'Glove' prototype captures MRI of joints in action

MRI, for all it can do, has many design limitations—but an NYU School of Medicine team recently created an MRI device that users can slip on like a glove to produce high quality images of moving joints. 

"Our results represent the first demonstration of an MRI technology that is both flexible and sensitive enough to capture the complexity of soft-tissue mechanics in the hand," said lead author Bei Zhang, PhD, research scientist at the Center for Advanced Imaging Innovation and Research (CAI2R), within the Department of Radiology at NYU Langone Health, in a release.

The group’s glove prototype can help diagnose strain injuries, guide surgery with hand images, and aid in designing prosthetics, according to authors of the study published online May 4 in Nature Biomedical Engineering.  

While most MRIs utilize “low impedance” receiver coils allowing current to flow easily, this new device uses high impedance to block current and measure how hard the force in magnetic waves “push” when it attempts to establish a current.

With no current involved, the coils no longer require a rigid structure and researchers say their new flexible coil system produces high-quality images of freely moving muscles, tendons and ligaments in the hand.
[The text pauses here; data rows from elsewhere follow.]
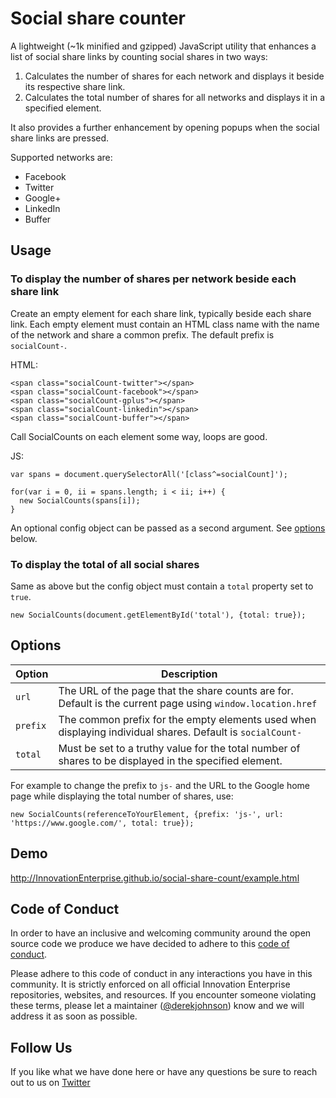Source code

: # Social share counter

A lightweight (~1k minified and gzipped) JavaScript utility that enhances a list of social share links by counting social shares in two ways:

1. Calculates the number of shares for each network and displays it beside its respective share link.
2. Calculates the total number of shares for all networks and displays it in a specified element.

It also provides a further enhancement by opening popups when the social share links are pressed.

Supported networks are:

- Facebook
- Twitter
- Google+
- LinkedIn
- Buffer

## Usage

### To display the number of shares per network beside each share link

Create an empty element for each share link, typically beside each share link. Each empty element must contain an HTML class name with the name of the network and share a common prefix. The default prefix is `socialCount-`.

HTML:

```
<span class="socialCount-twitter"></span>
<span class="socialCount-facebook"></span>
<span class="socialCount-gplus"></span>
<span class="socialCount-linkedin"></span>
<span class="socialCount-buffer"></span>
```

Call SocialCounts on each element some way, loops are good.

JS:

```
var spans = document.querySelectorAll('[class^=socialCount]');

for(var i = 0, ii = spans.length; i < ii; i++) {
  new SocialCounts(spans[i]);
}
```

An optional config object can be passed as a second argument. See [options](#options) below.

### To display the total of all social shares

Same as above but the config object must contain a `total` property set to `true`.

`new SocialCounts(document.getElementById('total'), {total: true});`

## Options

| Option | Description |
|---|---|
| `url` | The URL of the page that the share counts are for. Default is the current page using `window.location.href` |
| `prefix` | The common prefix for the empty elements used when displaying individual shares. Default is `socialCount-` |
| `total` | Must be set to a truthy value for the total number of shares to be displayed in the specified element.

For example to change the prefix to `js-` and the URL to the Google home page while displaying the total number of shares, use:

`new SocialCounts(referenceToYourElement, {prefix: 'js-', url: 'https://www.google.com/', total: true});`

## Demo

http://InnovationEnterprise.github.io/social-share-count/example.html

## Code of Conduct

In order to have an inclusive and welcoming community around the open source code we produce we have decided to adhere to this [code of conduct](CONDUCT.md).

Please adhere to this code of conduct in any interactions you have in this community. It is strictly enforced on all official Innovation Enterprise repositories, websites, and resources. If you encounter someone violating these terms, please let a maintainer ([@derekjohnson](https://github.com/derekjohnson)) know and we will address it as soon as possible.

## Follow Us

If you like what we have done here or have any questions be sure to reach out to us on [Twitter](https://twitter.com/IE_DevTeam)
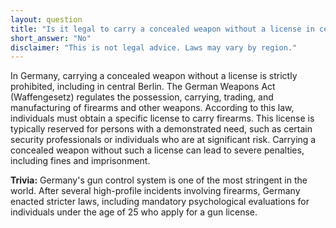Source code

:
 ```yaml
---
layout: question
title: "Is it legal to carry a concealed weapon without a license in central Berlin?"
short_answer: "No"
disclaimer: "This is not legal advice. Laws may vary by region."
---
```


In Germany, carrying a concealed weapon without a license is strictly prohibited, including in central Berlin. The German Weapons Act (Waffengesetz) regulates the possession, carrying, trading, and manufacturing of firearms and other weapons. According to this law, individuals must obtain a specific license to carry firearms. This license is typically reserved for persons with a demonstrated need, such as certain security professionals or individuals who are at significant risk. Carrying a concealed weapon without such a license can lead to severe penalties, including fines and imprisonment.

**Trivia:** Germany's gun control system is one of the most stringent in the world. After several high-profile incidents involving firearms, Germany enacted stricter laws, including mandatory psychological evaluations for individuals under the age of 25 who apply for a gun license.
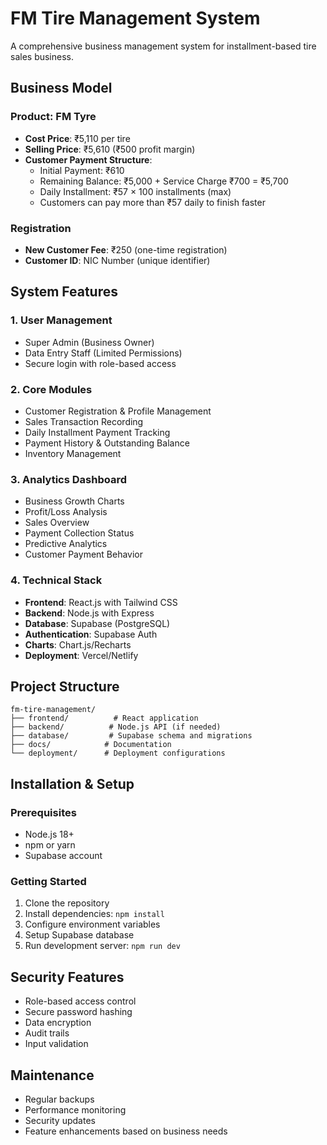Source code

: # FM Tire Management System

A comprehensive business management system for installment-based tire sales business.

## Business Model

### Product: FM Tyre
- **Cost Price**: ₹5,110 per tire
- **Selling Price**: ₹5,610 (₹500 profit margin)
- **Customer Payment Structure**: 
  - Initial Payment: ₹610
  - Remaining Balance: ₹5,000 + Service Charge ₹700 = ₹5,700
  - Daily Installment: ₹57 × 100 installments (max)
  - Customers can pay more than ₹57 daily to finish faster

### Registration
- **New Customer Fee**: ₹250 (one-time registration)
- **Customer ID**: NIC Number (unique identifier)

## System Features

### 1. User Management
- Super Admin (Business Owner)
- Data Entry Staff (Limited Permissions)
- Secure login with role-based access

### 2. Core Modules
- Customer Registration & Profile Management
- Sales Transaction Recording
- Daily Installment Payment Tracking
- Payment History & Outstanding Balance
- Inventory Management

### 3. Analytics Dashboard
- Business Growth Charts
- Profit/Loss Analysis
- Sales Overview
- Payment Collection Status
- Predictive Analytics
- Customer Payment Behavior

### 4. Technical Stack
- **Frontend**: React.js with Tailwind CSS
- **Backend**: Node.js with Express
- **Database**: Supabase (PostgreSQL)
- **Authentication**: Supabase Auth
- **Charts**: Chart.js/Recharts
- **Deployment**: Vercel/Netlify

## Project Structure
```
fm-tire-management/
├── frontend/          # React application
├── backend/          # Node.js API (if needed)
├── database/         # Supabase schema and migrations
├── docs/            # Documentation
└── deployment/      # Deployment configurations
```

## Installation & Setup

### Prerequisites
- Node.js 18+
- npm or yarn
- Supabase account

### Getting Started
1. Clone the repository
2. Install dependencies: `npm install`
3. Configure environment variables
4. Setup Supabase database
5. Run development server: `npm run dev`

## Security Features
- Role-based access control
- Secure password hashing
- Data encryption
- Audit trails
- Input validation

## Maintenance
- Regular backups
- Performance monitoring
- Security updates
- Feature enhancements based on business needs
"We wanted to try our new elements in an application that could never be done with traditional coils, and settled on an attempt to capture images with a glove," said senior author Martijn Cloos, PhD, assistant professor from the CAI2R institute in the department of radiology at NYU Langone Health, in the release. "We hope that this result ushers in a new era of MRI design, perhaps including flexible sleeve arrays around injured knees, or comfy beanies to study the developing brains of newborns."